GIVEN INFORMATION:
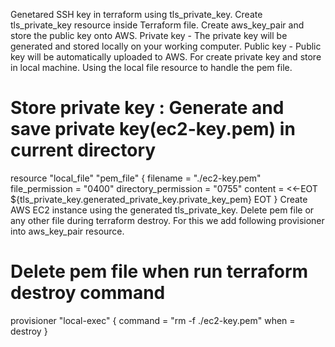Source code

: Genetared SSH key in terraform using tls_private_key.
Create tls_private_key resource inside Terraform file.
Create aws_key_pair and store the public key onto AWS.
Private key - The private key will be generated and stored locally on your working computer.
Public key - Public key will be automatically uploaded to AWS.
For create private key and store in local machine. Using the local file resource to handle the pem file. 
# Store private key :  Generate and save private key(ec2-key.pem) in current directory
resource "local_file" "pem_file" {
  filename              = "./ec2-key.pem"
  file_permission       = "0400"
  directory_permission  = "0755"
  content               = <<-EOT
    ${tls_private_key.generated_private_key.private_key_pem}
  EOT
}
Create AWS EC2 instance using the generated tls_private_key.
Delete pem file or any other file during terraform destroy.
For this we add following provisioner into aws_key_pair resource.
# Delete pem file when run terraform destroy command
  provisioner "local-exec" {
    command = "rm -f ./ec2-key.pem"
    when    = destroy
    }
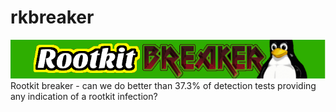 # rkbreaker
![](rootkit-breaker-logo.png)
Rootkit breaker - can we do better than  37.3% of detection tests providing any indication of a rootkit infection?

WORK ITEM: Starting at the line that holds "Create aws_key_pair and", copy each line exactly through the end of the listing, both ends included. Leave the pictures out.

SOLVED PROBLEM:
Create aws_key_pair and store the public key onto AWS.
Private key - The private key will be generated and stored locally on your working computer.
Public key - Public key will be automatically uploaded to AWS.
For create private key and store in local machine. Using the local file resource to handle the pem file. 
# Store private key :  Generate and save private key(ec2-key.pem) in current directory
resource "local_file" "pem_file" {
  filename              = "./ec2-key.pem"
  file_permission       = "0400"
  directory_permission  = "0755"
  content               = <<-EOT
    ${tls_private_key.generated_private_key.private_key_pem}
  EOT
}
Create AWS EC2 instance using the generated tls_private_key.
Delete pem file or any other file during terraform destroy.
For this we add following provisioner into aws_key_pair resource.
# Delete pem file when run terraform destroy command
  provisioner "local-exec" {
    command = "rm -f ./ec2-key.pem"
    when    = destroy
    }
 # rkbreaker
![](rootkit-breaker-logo.png)
Rootkit breaker - can we do better than  37.3% of detection tests providing any indication of a rootkit infection?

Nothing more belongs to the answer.